Global inequality

I’ve written a number of times about income inequality in the UK. As I’ve mentioned before, since 1980 the top 1% have increased their share of the income from 8% to 15%, while the top 10% have increased their share from 25% to 31%. There has clearly been a significant increase in income inequality in the last 30 years or so and I find it amazing that, given the current financial crisis, noone seriously suggests that we should be trying to drive income levels back to what they were in the 1980s. I appreciate that this is not easy, but it would allow most to earn a living wage, probably increase employment, and reduce the benefits bill (since fewer would require benefits). Instead, we’re trying to solve the UK’s current financial problems by cutting benefits for those on low incomes.

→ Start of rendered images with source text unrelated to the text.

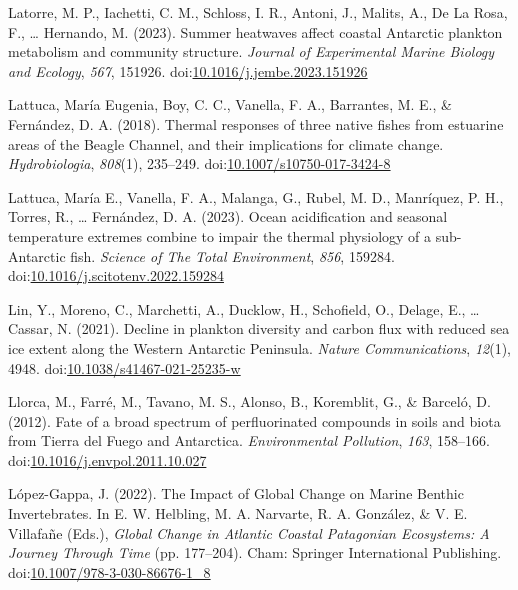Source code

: \documentclass[
]{article}
\newlength{\cslhangindent}
\newlength{\cslentryspacingunit} %
\newenvironment{CSLReferences}[2] %
 {%
  \setlength{\parindent}{0pt}
  \ifodd #1
  \let\oldpar\par
  \def\par{\hangindent=\cslhangindent\oldpar}
  \fi
  \setlength{\parskip}{#2\cslentryspacingunit}
 }%
 {}
\begin{document}
\begin{CSLReferences}{1}{0}
\leavevmode{}%
Latorre, M. P., Iachetti, C. M., Schloss, I. R., Antoni, J., Malits, A.,
De La Rosa, F., \ldots{} Hernando, M. (2023). Summer heatwaves affect
coastal {Antarctic} plankton metabolism and community structure.
\emph{Journal of Experimental Marine Biology and Ecology}, \emph{567},
151926.
doi:\href{https://doi.org/10.1016/j.jembe.2023.151926}{10.1016/j.jembe.2023.151926}

\leavevmode{}%
Lattuca, María Eugenia, Boy, C. C., Vanella, F. A., Barrantes, M. E., \&
Fernández, D. A. (2018). Thermal responses of three native fishes from
estuarine areas of the {Beagle Channel}, and their implications for
climate change. \emph{Hydrobiologia}, \emph{808}(1), 235--249.
doi:\href{https://doi.org/10.1007/s10750-017-3424-8}{10.1007/s10750-017-3424-8}

\leavevmode{}%
Lattuca, María E., Vanella, F. A., Malanga, G., Rubel, M. D., Manríquez,
P. H., Torres, R., \ldots{} Fernández, D. A. (2023). Ocean acidification
and seasonal temperature extremes combine to impair the thermal
physiology of a sub-{Antarctic} fish. \emph{Science of The Total
Environment}, \emph{856}, 159284.
doi:\href{https://doi.org/10.1016/j.scitotenv.2022.159284}{10.1016/j.scitotenv.2022.159284}

\leavevmode{}%
Lin, Y., Moreno, C., Marchetti, A., Ducklow, H., Schofield, O., Delage,
E., \ldots{} Cassar, N. (2021). Decline in plankton diversity and carbon
flux with reduced sea ice extent along the {Western Antarctic
Peninsula}. \emph{Nature Communications}, \emph{12}(1), 4948.
doi:\href{https://doi.org/10.1038/s41467-021-25235-w}{10.1038/s41467-021-25235-w}

\leavevmode{}%
Llorca, M., Farré, M., Tavano, M. S., Alonso, B., Koremblit, G., \&
Barceló, D. (2012). Fate of a broad spectrum of perfluorinated compounds
in soils and biota from {Tierra} del {Fuego} and {Antarctica}.
\emph{Environmental Pollution}, \emph{163}, 158--166.
doi:\href{https://doi.org/10.1016/j.envpol.2011.10.027}{10.1016/j.envpol.2011.10.027}

\leavevmode{}%
López-Gappa, J. (2022). The {Impact} of {Global Change} on {Marine
Benthic Invertebrates}. In E. W. Helbling, M. A. Narvarte, R. A.
González, \& V. E. Villafañe (Eds.), \emph{Global {Change} in {Atlantic
Coastal Patagonian Ecosystems}: {A Journey Through Time}} (pp.
177--204). {Cham}: {Springer International Publishing}.
doi:\href{https://doi.org/10.1007/978-3-030-86676-1_8}{10.1007/978-3-030-86676-1\_8}


\end{CSLReferences}
\end{document}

Anyway, the reason I decided to write about this was that I noticed today an interesting report by Oxfam claiming that the Annual income of richest 100 people enough to end global poverty four times over. The report claims that in the last 20 years, globally, the top 1% have increased their income by 60%. The top 0.01% by an ever larger amount. In 2012, alone, the richest 100 people in the world increased their wealth by £240 billion. This increase is, according to the CIA world factbook, about the same as the GDP of Portugal. I find this staggering. At a time of financial crisis, the wealthiest 100 people can increase their wealth – in a single year – by the GDP of a Western European country with a population of 11 million.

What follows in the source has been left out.